> [Entries shown]
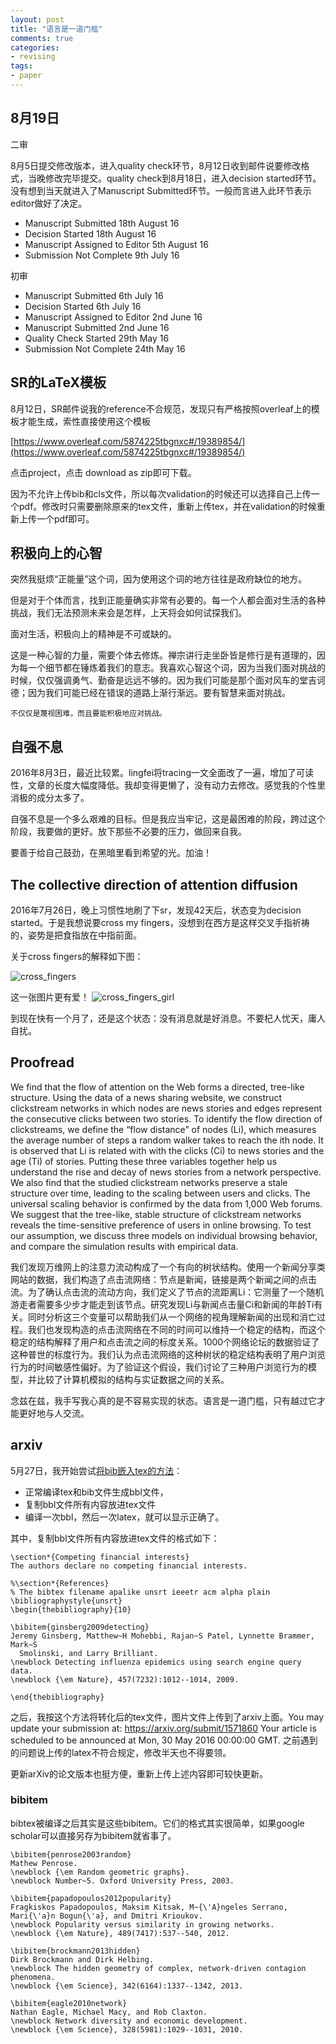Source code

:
 ```yaml
---
layout: post
title: "语言是一道门槛"
comments: true
categories:
- revising
tags:
- paper
---
```



## 8月19日

二审

8月5日提交修改版本，进入quality check环节，8月12日收到邮件说要修改格式，当晚修改完毕提交。quality check到8月18日，进入decision started环节。没有想到当天就进入了Manuscript Submitted环节。一般而言进入此环节表示editor做好了决定。


- Manuscript Submitted	18th August 16	 	 
- Decision Started	18th August 16	 	 
- Manuscript Assigned to Editor	5th August 16	 	 
- Submission Not Complete	9th July 16

初审

- Manuscript Submitted	6th July 16	 	 
- Decision Started	6th July 16	 	 
- Manuscript Assigned to Editor	2nd June 16	 	 
- Manuscript Submitted	2nd June 16	 	 
- Quality Check Started	29th May 16	 	 
- Submission Not Complete	24th May 16

## SR的LaTeX模板

8月12日，SR邮件说我的reference不合规范，发现只有严格按照overleaf上的模板才能生成，索性直接使用这个模板

[https://www.overleaf.com/5874225tbgnxc#/19389854/](https://www.overleaf.com/5874225tbgnxc#/19389854/)

点击project，点击 download as zip即可下载。

因为不允许上传bib和cls文件，所以每次validation的时候还可以选择自己上传一个pdf。修改时只需要删除原来的tex文件，重新上传tex，并在validation的时候重新上传一个pdf即可。


## 积极向上的心智

突然我挺烦“正能量”这个词，因为使用这个词的地方往往是政府缺位的地方。

但是对于个体而言，找到正能量确实非常有必要的。每一个人都会面对生活的各种挑战，我们无法预测未来会是怎样，上天将会如何试探我们。

面对生活，积极向上的精神是不可或缺的。

这是一种心智的力量，需要个体去修炼。禅宗讲行走坐卧皆是修行是有道理的，因为每一个细节都在锤炼着我们的意志。我喜欢心智这个词，因为当我们面对挑战的时候，仅仅强调勇气、勤奋是远远不够的。因为我们可能是那个面对风车的堂吉诃德；因为我们可能已经在错误的道路上渐行渐远。要有智慧来面对挑战。

    不仅仅是蔑视困难，而且要能积极地应对挑战。

## 自强不息
2016年8月3日，最近比较累。lingfei将tracing一文全面改了一遍，增加了可读性，文章的长度大幅度降低。我却变得更懒了，没有动力去修改。感觉我的个性里消极的成分太多了。

自强不息是一个多么艰难的目标。但是我应当牢记，这是最困难的阶段，跨过这个阶段，我要做的更好。放下那些不必要的压力，做回来自我。

要善于给自己鼓劲，在黑暗里看到希望的光。加油！

## The collective direction of attention diffusion

2016年7月26日，晚上习惯性地刷了下sr，发现42天后，状态变为decision started。于是我想说要cross my fingers，没想到在西方是这样交叉手指祈祷的，姿势是把食指放在中指前面。

关于cross fingers的解释如下图：

![cross_fingers](http://oaf2qt3yk.bkt.clouddn.com/99886fb7ed981357171ef53f332a1ac3.png)

这一张图片更有爱！
![cross_fingers_girl](http://oaf2qt3yk.bkt.clouddn.com/5d47fa9f9d4e6f775c5f68aec81f7452.png)

到现在快有一个月了，还是这个状态：没有消息就是好消息。不要杞人忧天，庸人自扰。

## Proofread
We find that the flow of attention on the Web forms a directed, tree-like structure. Using the data of a news sharing website, we construct clickstream networks in which nodes are news stories and edges represent the consecutive clicks between two stories. To identify the flow direction of clickstreams, we define the “flow distance” of nodes (Li), which measures the average number of steps a random walker takes to reach the ith node. It is observed that Li is related with with the clicks (Ci) to news stories and the age (Ti) of stories. Putting these three variables together help us understand the rise and decay of news stories from a network perspective. We also find that the studied clickstream networks preserve a stale structure over time, leading to the scaling between users and clicks. The universal scaling behavior is confirmed by the data from 1,000 Web forums. We suggest that the tree-like, stable structure of clickstream networks reveals the time-sensitive preference of users in online browsing. To test our assumption, we discuss three models on individual browsing behavior, and compare the simulation results with empirical data.

我们发现万维网上的注意力流动构成了一个有向的树状结构。使用一个新闻分享类网站的数据，我们构造了点击流网络：节点是新闻，链接是两个新闻之间的点击流。为了确认点击流的流动方向，我们定义了节点的流距离Li：它测量了一个随机游走者需要多少步才能走到该节点。研究发现Li与新闻点击量Ci和新闻的年龄Ti有关。同时分析这三个变量可以帮助我们从一个网络的视角理解新闻的出现和消亡过程。我们也发现构造的点击流网络在不同的时间可以维持一个稳定的结构，而这个稳定的结构解释了用户和点击流之间的标度关系。1000个网络论坛的数据验证了这种普世的标度行为。我们认为点击流网络的这种树状的稳定结构表明了用户浏览行为的时间敏感性偏好。为了验证这个假设，我们讨论了三种用户浏览行为的模型，并比较了计算机模拟的结构与实证数据之间的关系。

念兹在兹，我手写我心真的是不容易实现的状态。语言是一道门槛，只有越过它才能更好地与人交流。

## arxiv

5月27日，我开始尝试[将bib嵌入tex的方法](http://www.bbioo.com/people/108-480562-1.html)：

- 正常编译tex和bib文件生成bbl文件，
- 复制bbl文件所有内容放进tex文件
- 编译一次bbl，然后一次latex，就可以显示正确了。

其中，复制bbl文件所有内容放进tex文件的格式如下：

    \section*{Competing financial interests}
    The authors declare no competing financial interests.

    %\section*{References}
    % The bibtex filename apalike unsrt ieeetr acm alpha plain
    \bibliographystyle{unsrt}
    \begin{thebibliography}{10}

    \bibitem{ginsberg2009detecting}
    Jeremy Ginsberg, Matthew~H Mohebbi, Rajan~S Patel, Lynnette Brammer, Mark~S
      Smolinski, and Larry Brilliant.
    \newblock Detecting influenza epidemics using search engine query data.
    \newblock {\em Nature}, 457(7232):1012--1014, 2009.

    \end{thebibliography}

之后，我按这个方法将转化后的tex文件，图片文件上传到了arxiv上面。You may update your submission at: https://arxiv.org/submit/1571860 Your article is scheduled to be announced at Mon, 30 May 2016 00:00:00 GMT. 之前遇到的问题说上传的latex不符合规定，修改半天也不得要领。

更新arXiv的论文版本也挺方便，重新上传上述内容即可较快更新。

### bibitem
bibtex被编译之后其实是这些bibitem。它们的格式其实很简单，如果google scholar可以直接另存为bibitem就省事了。

	\bibitem{penrose2003random}
	Mathew Penrose.
	\newblock {\em Random geometric graphs}.
	\newblock Number~5. Oxford University Press, 2003.

	\bibitem{papadopoulos2012popularity}
	Fragkiskos Papadopoulos, Maksim Kitsak, M~{\'A}ngeles Serrano, Mari{\'a}n Bogun{\'a}, and Dmitri Krioukov.
	\newblock Popularity versus similarity in growing networks.
	\newblock {\em Nature}, 489(7417):537--540, 2012.

	\bibitem{brockmann2013hidden}
	Dirk Brockmann and Dirk Helbing.
	\newblock The hidden geometry of complex, network-driven contagion phenomena.
	\newblock {\em Science}, 342(6164):1337--1342, 2013.

	\bibitem{eagle2010network}
	Nathan Eagle, Michael Macy, and Rob Claxton.
	\newblock Network diversity and economic development.
	\newblock {\em Science}, 328(5981):1029--1031, 2010.
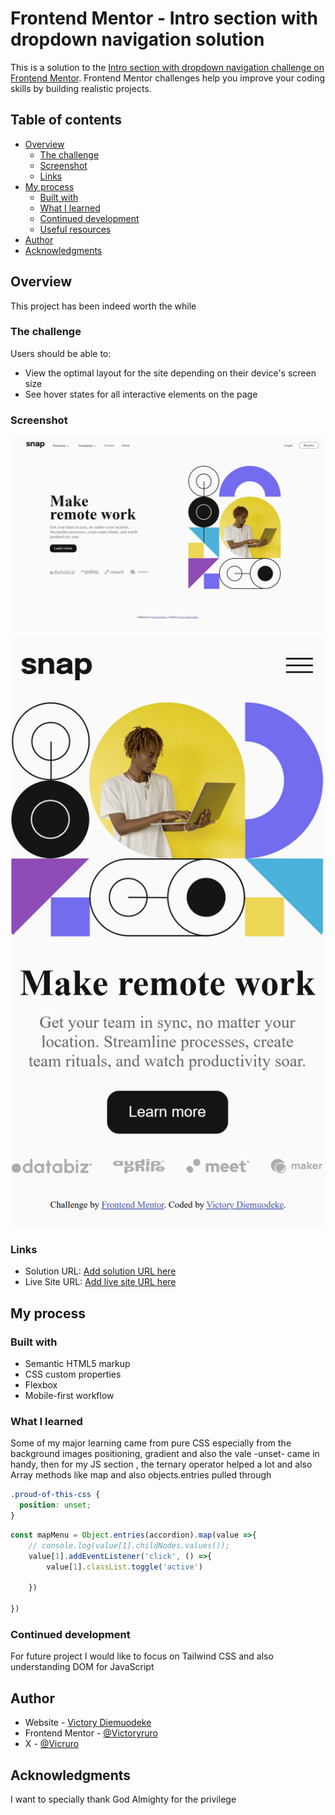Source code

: # Frontend Mentor - Intro section with dropdown navigation solution

This is a solution to the [Intro section with dropdown navigation challenge on Frontend Mentor](https://www.frontendmentor.io/challenges/intro-section-with-dropdown-navigation-ryaPetHE5). Frontend Mentor challenges help you improve your coding skills by building realistic projects. 

## Table of contents

- [Overview](#overview)
  - [The challenge](#the-challenge)
  - [Screenshot](#screenshot)
  - [Links](#links)
- [My process](#my-process)
  - [Built with](#built-with)
  - [What I learned](#what-i-learned)
  - [Continued development](#continued-development)
  - [Useful resources](#useful-resources)
- [Author](#author)
- [Acknowledgments](#acknowledgments)

## Overview
This project has been indeed worth the while

### The challenge

Users should be able to:

- View the optimal layout for the site depending on their device's screen size
- See hover states for all interactive elements on the page

### Screenshot

![](./design/desktopview.png)
![](./design/mobileview.png)



### Links

- Solution URL: [Add solution URL here]()
- Live Site URL: [Add live site URL here]()

## My process

### Built with

- Semantic HTML5 markup
- CSS custom properties
- Flexbox
- Mobile-first workflow



### What I learned

Some of my major learning came from pure CSS  especially from the background images positioning, gradient and also the vale -unset- came in handy, then for my JS section , the ternary operator helped a lot and also Array methods like map and also objects.entries pulled through 

```css
.proud-of-this-css {
  position: unset;
}
```
```js
const mapMenu = Object.entries(accordion).map(value =>{
    // console.log(value[1].childNodes.values()); 
    value[1].addEventListener('click', () =>{
        value[1].classList.toggle('active')    
        
    })
     
})
```


### Continued development
For future project I would like to focus on Tailwind CSS and also understanding DOM for JavaScript 



## Author

- Website - [Victory Diemuodeke](https://diemuodeke-victory.netlify.app/)
- Frontend Mentor - [@Victoryruro](https://www.frontendmentor.io/profile/Victoryruro)
- X - [@Vicruro](https://x.com/Vicruro)


## Acknowledgments
I want to specially thank God Almighty for the privilege 


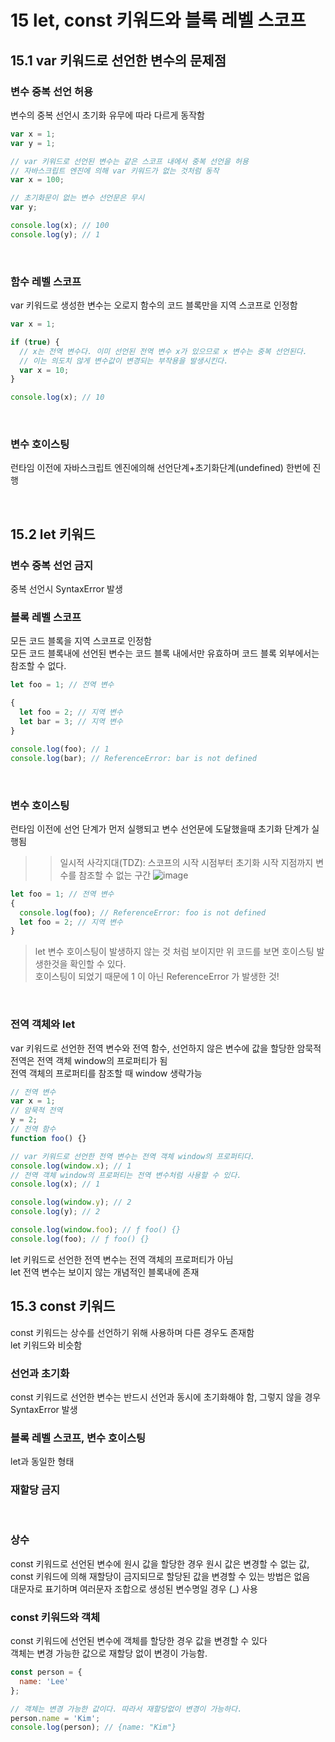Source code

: 15 let, const 키워드와 블록 레벨 스코프
===============

15.1 var 키워드로 선언한 변수의 문제점
--------------
### 변수 중복 선언 허용  
변수의 중복 선언시 초기화 유무에 따라 다르게 동작함
```javascript
var x = 1;
var y = 1;

// var 키워드로 선언된 변수는 같은 스코프 내에서 중복 선언을 허용
// 자바스크립트 엔진에 의해 var 키워드가 없는 것처럼 동작
var x = 100;

// 초기화문이 없는 변수 선언문은 무시
var y;

console.log(x); // 100
console.log(y); // 1
```
</br>  

### 함수 레벨 스코프  
var 키워드로 생성한 변수는 오로지 함수의 코드 블록만을 지역 스코프로 인정함
```javascript
var x = 1;

if (true) {
  // x는 전역 변수다. 이미 선언된 전역 변수 x가 있으므로 x 변수는 중복 선언된다.
  // 이는 의도치 않게 변수값이 변경되는 부작용을 발생시킨다.
  var x = 10;
}

console.log(x); // 10
```
</br>  

### 변수 호이스팅  
런타임 이전에 자바스크립트 엔진에의해 선언단계+초기화단계(undefined) 한번에 진행

</br>  

15.2 let 키워드
---------
###  변수 중복 선언 금지  
중복 선언시 SyntaxError 발생</br>  

### 블록 레벨 스코프  
모든 코드 블록을 지역 스코프로 인정함  
모든 코드 블록내에 선언된 변수는 코드 블록 내에서만 유효하며 코드 블록 외부에서는 참조할 수 없다.
```javascript
let foo = 1; // 전역 변수

{
  let foo = 2; // 지역 변수
  let bar = 3; // 지역 변수
}

console.log(foo); // 1
console.log(bar); // ReferenceError: bar is not defined
```
</br>  

### 변수 호이스팅  
런타임 이전에 선언 단계가 먼저 실행되고 변수 선언문에 도달했을때 초기화 단계가 실행됨</br>  
> > 일시적 사각지대(TDZ): 스코프의 시작 시점부터 초기화 시작 지점까지 변수를 참조할 수 없는 구간
![image](https://user-images.githubusercontent.com/20060906/143208276-baee5f1b-7344-4e5a-a1d0-2a63068a3af7.png)

```javascript
let foo = 1; // 전역 변수
{
  console.log(foo); // ReferenceError: foo is not defined
  let foo = 2; // 지역 변수
}
```
> let 변수 호이스팅이 발생하지 않는 것 처럼 보이지만 위 코드를 보면 호이스팅 발생한것을 확인할 수 있다.  
> 호이스팅이 되었기 때문에 1 이 아닌 ReferenceError 가 발생한 것!  
</br>

### 전역 객체와 let  
var 키워드로 선언한 전역 변수와 전역 함수, 선언하지 않은 변수에 값을 할당한 암묵적 전역은 전역 객체 window의 프로퍼티가 됨  
전역 객체의 프로퍼티를 참조할 때 window 생략가능
```javascript
// 전역 변수
var x = 1;
// 암묵적 전역
y = 2;
// 전역 함수
function foo() {}

// var 키워드로 선언한 전역 변수는 전역 객체 window의 프로퍼티다.
console.log(window.x); // 1
// 전역 객체 window의 프로퍼티는 전역 변수처럼 사용할 수 있다.
console.log(x); // 1

console.log(window.y); // 2
console.log(y); // 2

console.log(window.foo); // ƒ foo() {}
console.log(foo); // ƒ foo() {}
```
let 키워드로 선언한 전역 변수는 전역 객체의 프로퍼티가 아님  
let 전역 변수는 보이지 않는 개념적인 블록내에 존재
</br>

15.3 const 키워드
------------
const 키워드는 상수를 선언하기 위해 사용하며 다른 경우도 존재함  
let 키워드와 비슷함  

### 선언과 초기화  
const 키워드로 선언한 변수는 반드시 선언과 동시에 초기화해야 함, 그렇지 않을 경우 SyntaxError 발생
</br>

### 블록 레벨 스코프, 변수 호이스팅  
let과 동일한 형태
</br>

### 재할당 금지
</br>

### 상수  
const 키워드로 선언된 변수에 원시 값을 할당한 경우 원시 값은 변경할 수 없는 값,   
const 키워드에 의해 재할당이 금지되므로 할당된 값을 변경할 수 있는 방법은 없음  
대문자로 표기하며 여러문자 조합으로 생성된 변수명일 경우 (_) 사용
</br>

### const 키워드와 객체  
const 키워드에 선언된 변수에 객체를 할당한 경우 값을 변경할 수 있다  
객체는 변경 가능한 값으로 재할당 없이 변경이 가능함.
```javascript
const person = {
  name: 'Lee'
};

// 객체는 변경 가능한 값이다. 따라서 재할당없이 변경이 가능하다.
person.name = 'Kim';
console.log(person); // {name: "Kim"}
```

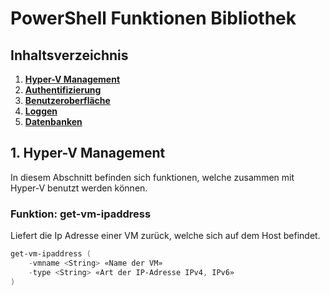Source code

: # PowerShell Funktionen Bibliothek

## Inhaltsverzeichnis
1. **[Hyper-V Management](#1-hyper-v-management)**
2. **[Authentifizierung](#2-authentifizierung)**
3. **[Benutzeroberfläche](#3-benutzeroberfläche)**
4. **[Loggen](#4-loggen)**
5. **[Datenbanken](#5-datenbanken)**

## 1. Hyper-V Management
In diesem Abschnitt befinden sich funktionen, welche zusammen mit Hyper-V benutzt werden können.

### Funktion: get-vm-ipaddress
Liefert die Ip Adresse einer VM zurück, welche sich auf dem Host befindet.

```ps1
get-vm-ipaddress (
    -vmname <String> «Name der VM»
    -type <String> «Art der IP-Adresse IPv4, IPv6»
)
```
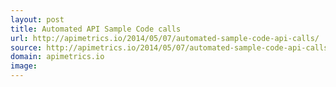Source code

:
 ```yaml
---
layout: post
title: Automated API Sample Code calls
url: http://apimetrics.io/2014/05/07/automated-sample-code-api-calls/
source: http://apimetrics.io/2014/05/07/automated-sample-code-api-calls/
domain: apimetrics.io
image: 
---
```


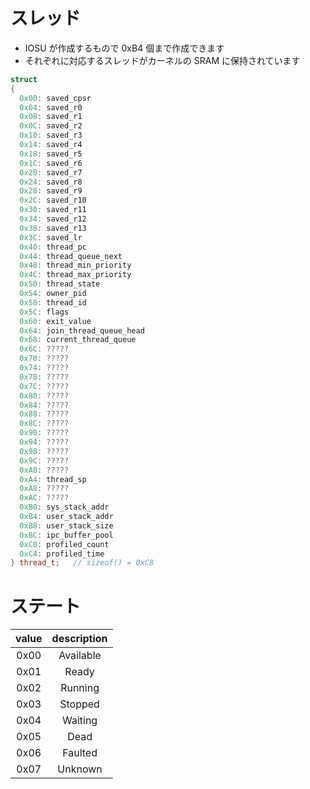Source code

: # スレッド
- IOSU が作成するもので 0xB4 個まで作成できます
- それぞれに対応するスレッドがカーネルの SRAM に保持されています

```cpp
struct
{
  0x00: saved_cpsr
  0x04: saved_r0
  0x08: saved_r1
  0x0C: saved_r2
  0x10: saved_r3
  0x14: saved_r4
  0x18: saved_r5
  0x1C: saved_r6
  0x20: saved_r7
  0x24: saved_r8
  0x28: saved_r9
  0x2C: saved_r10
  0x30: saved_r11
  0x34: saved_r12
  0x38: saved_r13
  0x3C: saved_lr
  0x40: thread_pc
  0x44: thread_queue_next
  0x48: thread_min_priority
  0x4C: thread_max_priority
  0x50: thread_state
  0x54: owner_pid
  0x58: thread_id
  0x5C: flags
  0x60: exit_value
  0x64: join_thread_queue_head
  0x68: current_thread_queue
  0x6C: ?????
  0x70: ?????
  0x74: ?????
  0x78: ?????
  0x7C: ?????
  0x80: ?????
  0x84: ?????
  0x88: ?????
  0x8C: ?????
  0x90: ?????
  0x94: ?????
  0x98: ?????
  0x9C: ?????
  0xA0: ?????
  0xA4: thread_sp
  0xA8: ?????
  0xAC: ?????
  0xB0: sys_stack_addr
  0xB4: user_stack_addr
  0xB8: user_stack_size
  0xBC: ipc_buffer_pool
  0xC0: profiled_count
  0xC4: profiled_time
} thread_t;   // sizeof() = 0xC8
```

# ステート
| value | description |
| :---: | :---------: |
| 0x00  |  Available  |
| 0x01  |    Ready    |
| 0x02  |   Running   |
| 0x03  |   Stopped   |
| 0x04  |   Waiting   |
| 0x05  |    Dead     |
| 0x06  |   Faulted   |
| 0x07  |   Unknown   |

> [Task prompt]
Scan the records above for the word "Science". Copy each line that has it.

> [Completed task]
	\newblock {\em Science}, 342(6164):1337--1342, 2013.
	\newblock {\em Science}, 328(5981):1029--1031, 2010.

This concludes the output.